None of us like the idea of pain and suffering - apart from maybe a select few (hands up, I'm not one of them). So when we're faced by pain/suffering being inflicted on us or our loved ones, we're quick to reject it, praying and saying it away.


Peter was faced by a situation just like this. Jesus had just told him about the rejection, suffering and death he would soon endure. Put yourself in Peter's shoes for a minute. His Saviour, Confidant and Friend. The One he admired. The One who'd helped him step and think beyond his natural abilities. This Person he loved so deeply and wanted no time away from was pretty much serving him notice that He was going away. Not just on a trip abroad, or to preach temporarily elsewhere. But to travel a road heavy with suffering and pain - followed by a promise that He'd return (see Mark 8:31-33).


Peter didn't want this for Jesus, so he tried to persuade Him otherwise. Like many of us, he wanted to protect his day one from suffering. But how did Jesus respond to Peter's well-intentioned attempts? By correcting him and showing him that this suffering was a necessary part of a much bigger picture (something Peter came to know personally too when Jesus warned about Peter's own death that would come against his own wishes - John 21:18). If Jesus didn't endure suffering, rejection and death, then there'd be no platform for resurrection. It was a necessary path to reconcile us back to God. But we only see that now with the benefit of hindsight.

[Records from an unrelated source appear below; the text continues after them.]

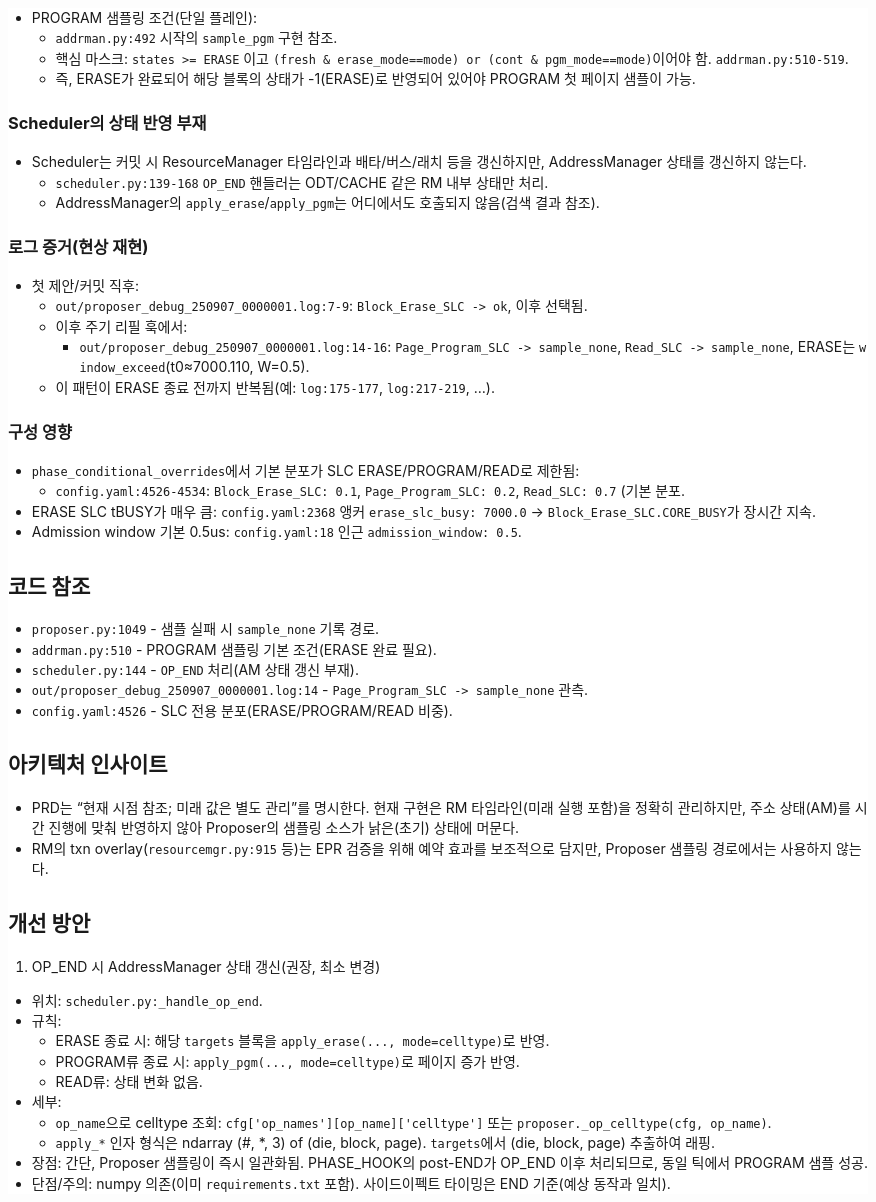 - PROGRAM 샘플링 조건(단일 플레인):
  - `addrman.py:492` 시작의 `sample_pgm` 구현 참조.
  - 핵심 마스크: `states >= ERASE` 이고 `(fresh & erase_mode==mode) or (cont & pgm_mode==mode)`이어야 함. `addrman.py:510-519`.
  - 즉, ERASE가 완료되어 해당 블록의 상태가 -1(ERASE)로 반영되어 있어야 PROGRAM 첫 페이지 샘플이 가능.

### Scheduler의 상태 반영 부재
- Scheduler는 커밋 시 ResourceManager 타임라인과 배타/버스/래치 등을 갱신하지만, AddressManager 상태를 갱신하지 않는다.
  - `scheduler.py:139-168` `OP_END` 핸들러는 ODT/CACHE 같은 RM 내부 상태만 처리.
  - AddressManager의 `apply_erase`/`apply_pgm`는 어디에서도 호출되지 않음(검색 결과 참조).

### 로그 증거(현상 재현)
- 첫 제안/커밋 직후:
  - `out/proposer_debug_250907_0000001.log:7-9`: `Block_Erase_SLC -> ok`, 이후 선택됨.
  - 이후 주기 리필 훅에서:
    - `out/proposer_debug_250907_0000001.log:14-16`: `Page_Program_SLC -> sample_none`, `Read_SLC -> sample_none`, ERASE는 `window_exceed`(t0≈7000.110, W=0.5).
  - 이 패턴이 ERASE 종료 전까지 반복됨(예: `log:175-177`, `log:217-219`, …).

### 구성 영향
- `phase_conditional_overrides`에서 기본 분포가 SLC ERASE/PROGRAM/READ로 제한됨:
  - `config.yaml:4526-4534`: `Block_Erase_SLC: 0.1`, `Page_Program_SLC: 0.2`, `Read_SLC: 0.7` (기본 분포.
- ERASE SLC tBUSY가 매우 큼: `config.yaml:2368` 앵커 `erase_slc_busy: 7000.0` → `Block_Erase_SLC.CORE_BUSY`가 장시간 지속.
- Admission window 기본 0.5us: `config.yaml:18` 인근 `admission_window: 0.5`.

## 코드 참조
- `proposer.py:1049` - 샘플 실패 시 `sample_none` 기록 경로.
- `addrman.py:510` - PROGRAM 샘플링 기본 조건(ERASE 완료 필요).
- `scheduler.py:144` - `OP_END` 처리(AM 상태 갱신 부재).
- `out/proposer_debug_250907_0000001.log:14` - `Page_Program_SLC -> sample_none` 관측.
- `config.yaml:4526` - SLC 전용 분포(ERASE/PROGRAM/READ 비중).

## 아키텍처 인사이트
- PRD는 “현재 시점 참조; 미래 값은 별도 관리”를 명시한다. 현재 구현은 RM 타임라인(미래 실행 포함)을 정확히 관리하지만, 주소 상태(AM)를 시간 진행에 맞춰 반영하지 않아 Proposer의 샘플링 소스가 낡은(초기) 상태에 머문다.
- RM의 txn overlay(`resourcemgr.py:915` 등)는 EPR 검증을 위해 예약 효과를 보조적으로 담지만, Proposer 샘플링 경로에서는 사용하지 않는다.

## 개선 방안

1) OP_END 시 AddressManager 상태 갱신(권장, 최소 변경)
- 위치: `scheduler.py:_handle_op_end`.
- 규칙:
  - ERASE 종료 시: 해당 `targets` 블록을 `apply_erase(..., mode=celltype)`로 반영.
  - PROGRAM류 종료 시: `apply_pgm(..., mode=celltype)`로 페이지 증가 반영.
  - READ류: 상태 변화 없음.
- 세부:
  - `op_name`으로 celltype 조회: `cfg['op_names'][op_name]['celltype']` 또는 `proposer._op_celltype(cfg, op_name)`.
  - `apply_*` 인자 형식은 ndarray (#, *, 3) of (die, block, page). `targets`에서 (die, block, page) 추출하여 래핑.
- 장점: 간단, Proposer 샘플링이 즉시 일관화됨. PHASE_HOOK의 post-END가 OP_END 이후 처리되므로, 동일 틱에서 PROGRAM 샘플 성공.
- 단점/주의: numpy 의존(이미 `requirements.txt` 포함). 사이드이펙트 타이밍은 END 기준(예상 동작과 일치).
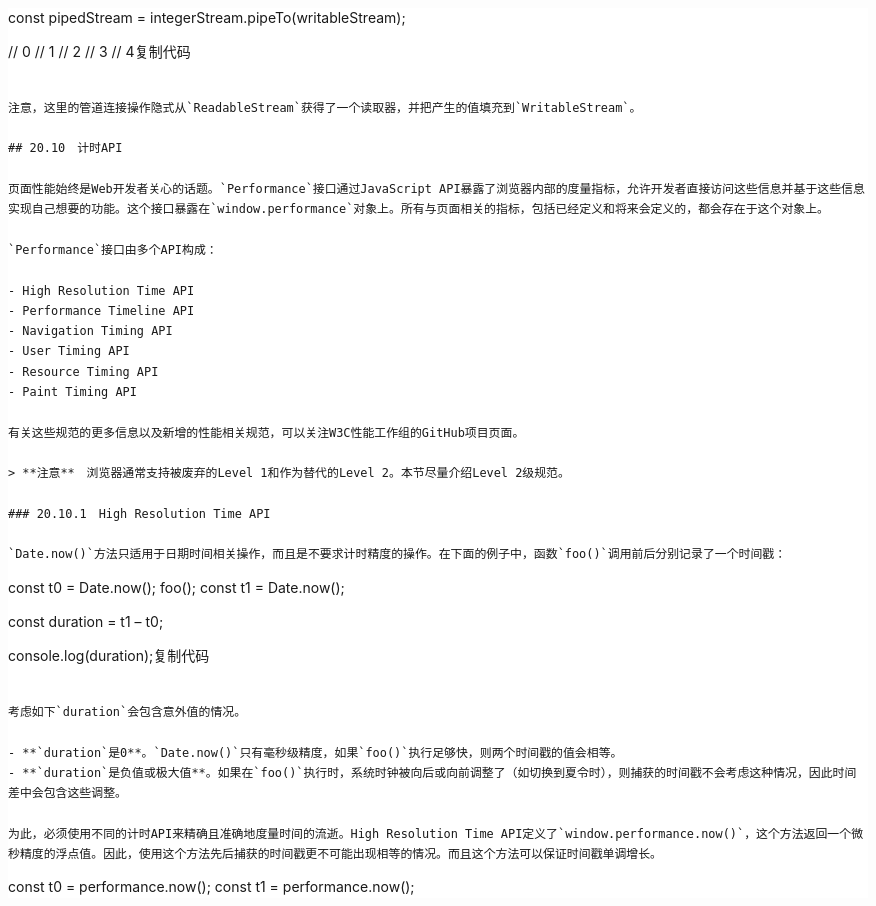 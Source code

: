 const pipedStream = integerStream.pipeTo(writableStream);

// 0
// 1
// 2
// 3
// 4复制代码
```

注意，这里的管道连接操作隐式从`ReadableStream`获得了一个读取器，并把产生的值填充到`WritableStream`。

## 20.10　计时API

页面性能始终是Web开发者关心的话题。`Performance`接口通过JavaScript API暴露了浏览器内部的度量指标，允许开发者直接访问这些信息并基于这些信息实现自己想要的功能。这个接口暴露在`window.performance`对象上。所有与页面相关的指标，包括已经定义和将来会定义的，都会存在于这个对象上。

`Performance`接口由多个API构成：

- High Resolution Time API
- Performance Timeline API
- Navigation Timing API
- User Timing API
- Resource Timing API
- Paint Timing API

有关这些规范的更多信息以及新增的性能相关规范，可以关注W3C性能工作组的GitHub项目页面。

> **注意**　浏览器通常支持被废弃的Level 1和作为替代的Level 2。本节尽量介绍Level 2级规范。

### 20.10.1　High Resolution Time API

`Date.now()`方法只适用于日期时间相关操作，而且是不要求计时精度的操作。在下面的例子中，函数`foo()`调用前后分别记录了一个时间戳：

```
const t0 = Date.now();
foo();
const t1 = Date.now();

const duration = t1 – t0;

console.log(duration);复制代码
```

考虑如下`duration`会包含意外值的情况。

- **`duration`是0**。`Date.now()`只有毫秒级精度，如果`foo()`执行足够快，则两个时间戳的值会相等。
- **`duration`是负值或极大值**。如果在`foo()`执行时，系统时钟被向后或向前调整了（如切换到夏令时），则捕获的时间戳不会考虑这种情况，因此时间差中会包含这些调整。

为此，必须使用不同的计时API来精确且准确地度量时间的流逝。High Resolution Time API定义了`window.performance.now()`，这个方法返回一个微秒精度的浮点值。因此，使用这个方法先后捕获的时间戳更不可能出现相等的情况。而且这个方法可以保证时间戳单调增长。

```
const t0 = performance.now();
const t1 = performance.now();
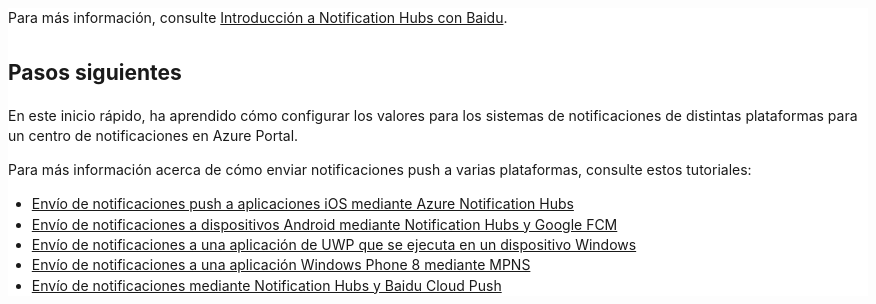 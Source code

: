 Para más información, consulte [Introducción a Notification Hubs con Baidu](notification-hubs-baidu-china-android-notifications-get-started.md).

## <a name="next-steps"></a>Pasos siguientes

En este inicio rápido, ha aprendido cómo configurar los valores para los sistemas de notificaciones de distintas plataformas para un centro de notificaciones en Azure Portal.

Para más información acerca de cómo enviar notificaciones push a varias plataformas, consulte estos tutoriales:

* [Envío de notificaciones push a aplicaciones iOS mediante Azure Notification Hubs](ios-sdk-get-started.md)
* [Envío de notificaciones a dispositivos Android mediante Notification Hubs y Google FCM](notification-hubs-android-push-notification-google-fcm-get-started.md)
* [Envío de notificaciones a una aplicación de UWP que se ejecuta en un dispositivo Windows](notification-hubs-windows-store-dotnet-get-started-wns-push-notification.md)
* [Envío de notificaciones a una aplicación Windows Phone 8 mediante MPNS](notification-hubs-windows-mobile-push-notifications-mpns.md)
* [Envío de notificaciones mediante Notification Hubs y Baidu Cloud Push](notification-hubs-baidu-china-android-notifications-get-started.md)
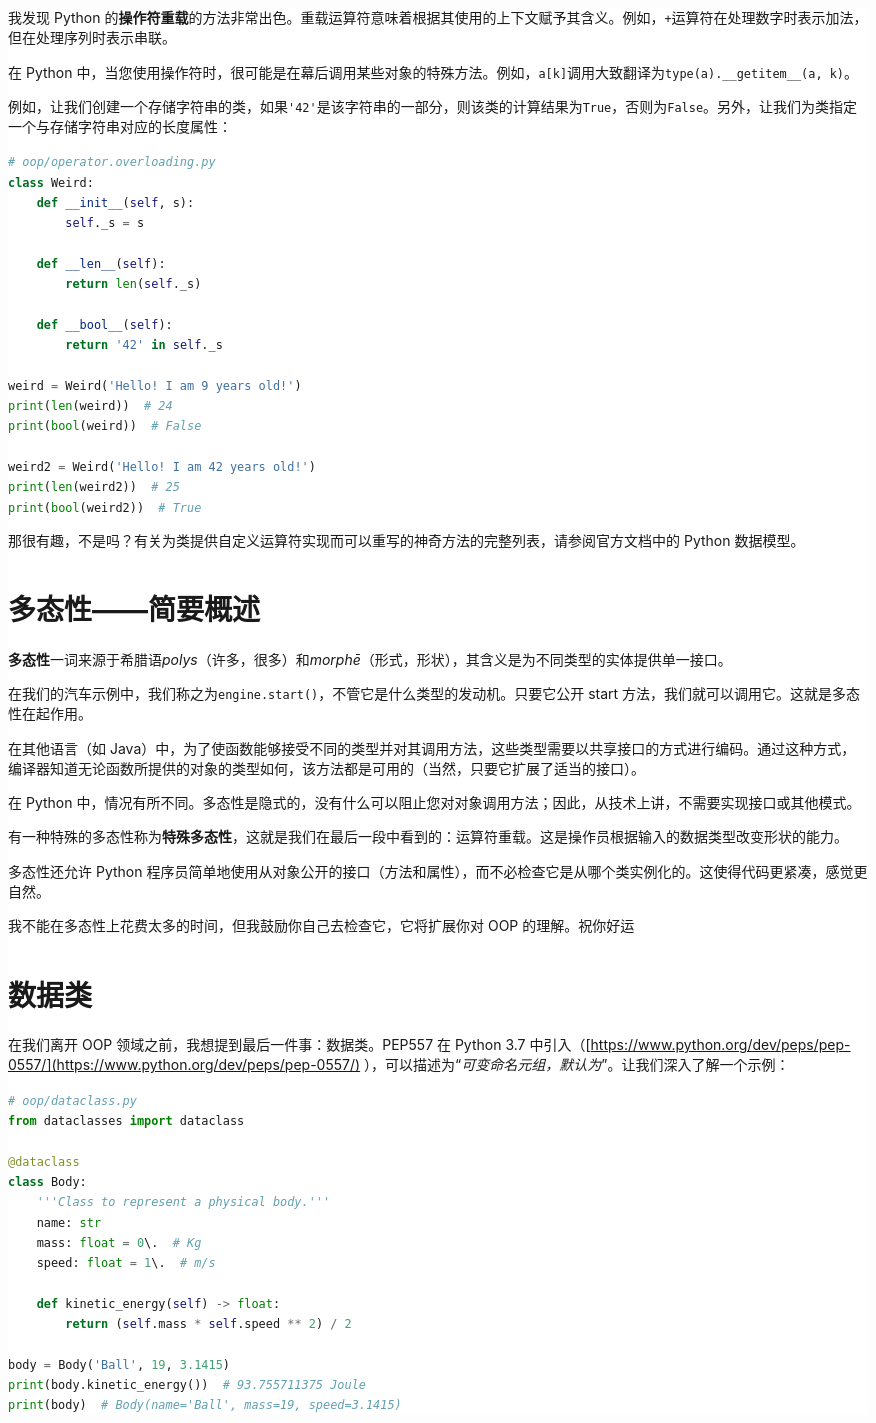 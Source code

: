 我发现 Python 的**操作符重载**的方法非常出色。重载运算符意味着根据其使用的上下文赋予其含义。例如，`+`运算符在处理数字时表示加法，但在处理序列时表示串联。

在 Python 中，当您使用操作符时，很可能是在幕后调用某些对象的特殊方法。例如，`a[k]`调用大致翻译为`type(a).__getitem__(a, k)`。

例如，让我们创建一个存储字符串的类，如果`'42'`是该字符串的一部分，则该类的计算结果为`True`，否则为`False`。另外，让我们为类指定一个与存储字符串对应的长度属性：

```py
# oop/operator.overloading.py
class Weird:
    def __init__(self, s):
        self._s = s

    def __len__(self):
        return len(self._s)

    def __bool__(self):
        return '42' in self._s

weird = Weird('Hello! I am 9 years old!')
print(len(weird))  # 24
print(bool(weird))  # False

weird2 = Weird('Hello! I am 42 years old!')
print(len(weird2))  # 25
print(bool(weird2))  # True
```

那很有趣，不是吗？有关为类提供自定义运算符实现而可以重写的神奇方法的完整列表，请参阅官方文档中的 Python 数据模型。

# 多态性——简要概述

**多态性**一词来源于希腊语*polys*（许多，很多）和*morphē*（形式，形状），其含义是为不同类型的实体提供单一接口。

在我们的汽车示例中，我们称之为`engine.start()`，不管它是什么类型的发动机。只要它公开 start 方法，我们就可以调用它。这就是多态性在起作用。

在其他语言（如 Java）中，为了使函数能够接受不同的类型并对其调用方法，这些类型需要以共享接口的方式进行编码。通过这种方式，编译器知道无论函数所提供的对象的类型如何，该方法都是可用的（当然，只要它扩展了适当的接口）。

在 Python 中，情况有所不同。多态性是隐式的，没有什么可以阻止您对对象调用方法；因此，从技术上讲，不需要实现接口或其他模式。

有一种特殊的多态性称为**特殊多态性**，这就是我们在最后一段中看到的：运算符重载。这是操作员根据输入的数据类型改变形状的能力。

多态性还允许 Python 程序员简单地使用从对象公开的接口（方法和属性），而不必检查它是从哪个类实例化的。这使得代码更紧凑，感觉更自然。

我不能在多态性上花费太多的时间，但我鼓励你自己去检查它，它将扩展你对 OOP 的理解。祝你好运

# 数据类

在我们离开 OOP 领域之前，我想提到最后一件事：数据类。PEP557 在 Python 3.7 中引入（[https://www.python.org/dev/peps/pep-0557/](https://www.python.org/dev/peps/pep-0557/) ），可以描述为<q class="calibre30">*可变命名元组，默认为*</q>。让我们深入了解一个示例：

```py
# oop/dataclass.py
from dataclasses import dataclass

@dataclass
class Body:
    '''Class to represent a physical body.'''
    name: str
    mass: float = 0\.  # Kg
    speed: float = 1\.  # m/s

    def kinetic_energy(self) -> float:
        return (self.mass * self.speed ** 2) / 2

body = Body('Ball', 19, 3.1415)
print(body.kinetic_energy())  # 93.755711375 Joule
print(body)  # Body(name='Ball', mass=19, speed=3.1415)
```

Pain is sometimes part of a much bigger process and picture. We see it in the pains that come with weight-lifting and fitness (which results in better health and greater strength). We see it in the pains that come with studying and Academia (which results in better academic results). And even in terms of our physical health - some pains exist to warn us to take better care of our bodies (for example, dehydration related headaches). Other physical pains exist to confirm that our bodies are doing what they're supposed to (e.g. it might hurt to hear a loud screeching sound, but that pain confirms that your hearing actually works).


All things considered, there's a place for us as God's children to pray and speak against certain pains and sufferings (that's not the point of this post). But sometimes, we need to take a step back and check whether we're praying and speaking against pains that exist to serve us. So before we "rebuke" that suffering and pain or cancel that debt "in Jesus' name", let's take a step back and self-assess. Am I resisting something that's part of a much bigger picture (e.g. our call to die to self daily, which our flesh simply detests)? Is this a pain that actually confirms things are working as they ought to (e.g. the physical pain felt in the arms after lifting something heavy)? Is this a pain to warn me from repeating unhelpful or unwise behaviour (e.g. facing the dreaded debt reminders after spending beyond what's affordable)?